Pictures stay out, but every line of the data is copied exactly.
__________
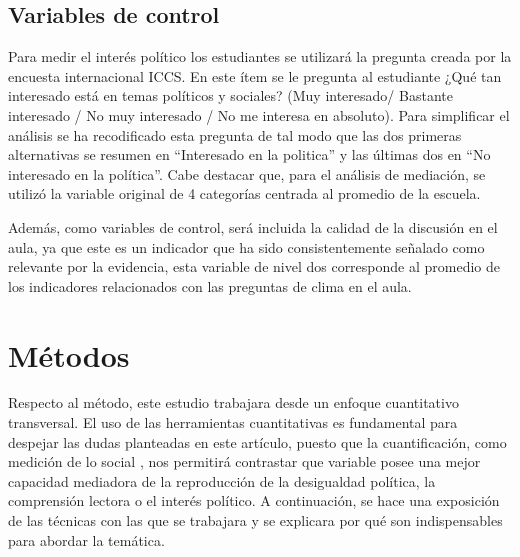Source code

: \documentclass[12pt,twoside]{templates/facsothesis}
\begin{document}
\hypertarget{variables-de-control}{%
\subsection{Variables de control}\label{variables-de-control}}

Para medir el interés político los estudiantes se utilizará la pregunta creada por la encuesta internacional ICCS. En este ítem se le pregunta al estudiante ¿Qué tan interesado está en temas políticos y sociales? (Muy interesado/ Bastante interesado / No muy interesado / No me interesa en absoluto). Para simplificar el análisis se ha recodificado esta pregunta de tal modo que las dos primeras alternativas se resumen en ``Interesado en la politica'' y las últimas dos en ``No interesado en la política''. Cabe destacar que, para el análisis de mediación, se utilizó la variable original de 4 categorías centrada al promedio de la escuela.

Además, como variables de control, será incluida la calidad de la discusión en el aula, ya que este es un indicador que ha sido consistentemente señalado como relevante por la evidencia, esta variable de nivel dos corresponde al promedio de los indicadores relacionados con las preguntas de clima en el aula.

\hypertarget{muxe9todos}{%
\section{Métodos}\label{muxe9todos}}

Respecto al método, este estudio trabajara desde un enfoque cuantitativo transversal. El uso de las herramientas cuantitativas es fundamental para despejar las dudas planteadas en este artículo, puesto que la cuantificación, como medición de lo social \citep{canales_METODOLOGIAS_2006}, nos permitirá contrastar que variable posee una mejor capacidad mediadora de la reproducción de la desigualdad política, la comprensión lectora o el interés político. A continuación, se hace una exposición de las técnicas con las que se trabajara y se explicara por qué son indispensables para abordar la temática.
\end{document}
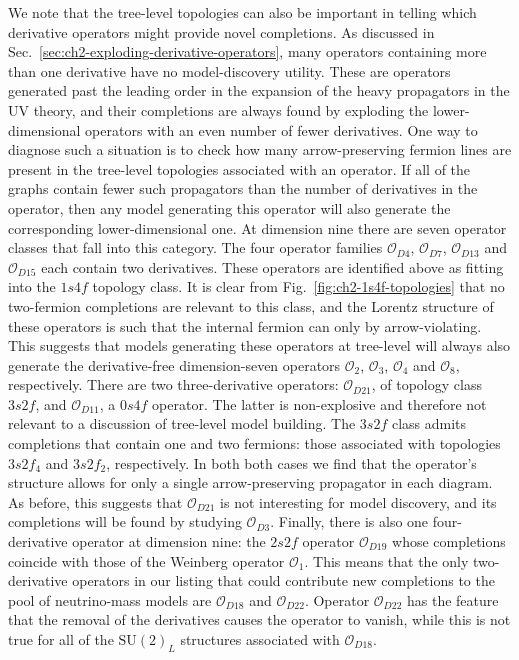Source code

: We note that the tree-level topologies can also be important in telling which
derivative operators might provide novel completions. As discussed in
Sec.~\ref{sec:ch2-exploding-derivative-operators}, many operators containing more
than one derivative have no model-discovery utility. These are operators
generated past the leading order in the expansion of the heavy propagators in
the UV theory, and their completions are always found by exploding the
lower-dimensional operators with an even number of fewer derivatives. One way to
diagnose such a situation is to check how many arrow-preserving fermion lines
are present in the tree-level topologies associated with an operator. If all of
the graphs contain fewer such propagators than the number of derivatives in the
operator, then any model generating this operator will also generate the
corresponding lower-dimensional one. At dimension nine there are seven operator
classes that fall into this category. The four operator families
$\mathcal{O}_{D4}$, $\mathcal{O}_{D7}$, $\mathcal{O}_{D13}$ and
$\mathcal{O}_{D15}$ each contain two derivatives. These operators are identified
above as fitting into the $1s4f$ topology class. It is clear from
Fig.~\ref{fig:ch2-1s4f-topologies} that no two-fermion completions are relevant to
this class, and the Lorentz structure of these operators is such that the
internal fermion can only by arrow-violating. This suggests that models
generating these operators at tree-level will always also generate the
derivative-free dimension-seven operators $\mathcal{O}_{2}$, $\mathcal{O}_{3}$,
$\mathcal{O}_{4}$ and $\mathcal{O}_{8}$, respectively. There are two
three-derivative operators: $\mathcal{O}_{D21}$, of topology class $3s2f$, and
$\mathcal{O}_{D11}$, a $0s4f$ operator. The latter is non-explosive and
therefore not relevant to a discussion of tree-level model building. The $3s2f$
class admits completions that contain one and two fermions: those associated
with topologies $3s2f_{4}$ and $3s2f_{2}$, respectively. In both both cases we
find that the operator's structure allows for only a single arrow-preserving
propagator in each diagram. As before, this suggests that $\mathcal{O}_{D21}$ is
not interesting for model discovery, and its completions will be found by
studying $\mathcal{O}_{D3}$. Finally, there is also one four-derivative operator
at dimension nine: the $2s2f$ operator $\mathcal{O}_{D19}$ whose completions
coincide with those of the Weinberg operator $\mathcal{O}_{1}$. This means that
the only two-derivative operators in our listing that could contribute new
completions to the pool of neutrino-mass models are $\mathcal{O}_{D18}$ and
$\mathcal{O}_{D22}$. Operator $\mathcal{O}_{D22}$ has the feature that the
removal of the derivatives causes the operator to vanish, while this is not true
for all of the $\mathrm{SU}(2)_{L}$ structures associated with
$\mathcal{O}_{D18}$.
__________
**Answer space:**
Source code

: \documentclass[12pt,twoside]{templates/facsothesis}
\begin{document}
\hypertarget{variables-de-control}{%
\subsection{Variables de control}\label{variables-de-control}}

Para medir el interés político los estudiantes se utilizará la pregunta creada por la encuesta internacional ICCS. En este ítem se le pregunta al estudiante ¿Qué tan interesado está en temas políticos y sociales? (Muy interesado/ Bastante interesado / No muy interesado / No me interesa en absoluto). Para simplificar el análisis se ha recodificado esta pregunta de tal modo que las dos primeras alternativas se resumen en ``Interesado en la politica'' y las últimas dos en ``No interesado en la política''. Cabe destacar que, para el análisis de mediación, se utilizó la variable original de 4 categorías centrada al promedio de la escuela.

Además, como variables de control, será incluida la calidad de la discusión en el aula, ya que este es un indicador que ha sido consistentemente señalado como relevante por la evidencia, esta variable de nivel dos corresponde al promedio de los indicadores relacionados con las preguntas de clima en el aula.

\hypertarget{muxe9todos}{%
\section{Métodos}\label{muxe9todos}}

Respecto al método, este estudio trabajara desde un enfoque cuantitativo transversal. El uso de las herramientas cuantitativas es fundamental para despejar las dudas planteadas en este artículo, puesto que la cuantificación, como medición de lo social \citep{canales_METODOLOGIAS_2006}, nos permitirá contrastar que variable posee una mejor capacidad mediadora de la reproducción de la desigualdad política, la comprensión lectora o el interés político. A continuación, se hace una exposición de las técnicas con las que se trabajara y se explicara por qué son indispensables para abordar la temática.
\end{document}
Source code

: We note that the tree-level topologies can also be important in telling which
derivative operators might provide novel completions. As discussed in
Sec.~\ref{sec:ch2-exploding-derivative-operators}, many operators containing more
than one derivative have no model-discovery utility. These are operators
generated past the leading order in the expansion of the heavy propagators in
the UV theory, and their completions are always found by exploding the
lower-dimensional operators with an even number of fewer derivatives. One way to
diagnose such a situation is to check how many arrow-preserving fermion lines
are present in the tree-level topologies associated with an operator. If all of
the graphs contain fewer such propagators than the number of derivatives in the
operator, then any model generating this operator will also generate the
corresponding lower-dimensional one. At dimension nine there are seven operator
classes that fall into this category. The four operator families
$\mathcal{O}_{D4}$, $\mathcal{O}_{D7}$, $\mathcal{O}_{D13}$ and
$\mathcal{O}_{D15}$ each contain two derivatives. These operators are identified
above as fitting into the $1s4f$ topology class. It is clear from
Fig.~\ref{fig:ch2-1s4f-topologies} that no two-fermion completions are relevant to
this class, and the Lorentz structure of these operators is such that the
internal fermion can only by arrow-violating. This suggests that models
generating these operators at tree-level will always also generate the
derivative-free dimension-seven operators $\mathcal{O}_{2}$, $\mathcal{O}_{3}$,
$\mathcal{O}_{4}$ and $\mathcal{O}_{8}$, respectively. There are two
three-derivative operators: $\mathcal{O}_{D21}$, of topology class $3s2f$, and
$\mathcal{O}_{D11}$, a $0s4f$ operator. The latter is non-explosive and
therefore not relevant to a discussion of tree-level model building. The $3s2f$
class admits completions that contain one and two fermions: those associated
with topologies $3s2f_{4}$ and $3s2f_{2}$, respectively. In both both cases we
find that the operator's structure allows for only a single arrow-preserving
propagator in each diagram. As before, this suggests that $\mathcal{O}_{D21}$ is
not interesting for model discovery, and its completions will be found by
studying $\mathcal{O}_{D3}$. Finally, there is also one four-derivative operator
at dimension nine: the $2s2f$ operator $\mathcal{O}_{D19}$ whose completions
coincide with those of the Weinberg operator $\mathcal{O}_{1}$. This means that
the only two-derivative operators in our listing that could contribute new
completions to the pool of neutrino-mass models are $\mathcal{O}_{D18}$ and
$\mathcal{O}_{D22}$. Operator $\mathcal{O}_{D22}$ has the feature that the
removal of the derivatives causes the operator to vanish, while this is not true
for all of the $\mathrm{SU}(2)_{L}$ structures associated with
$\mathcal{O}_{D18}$.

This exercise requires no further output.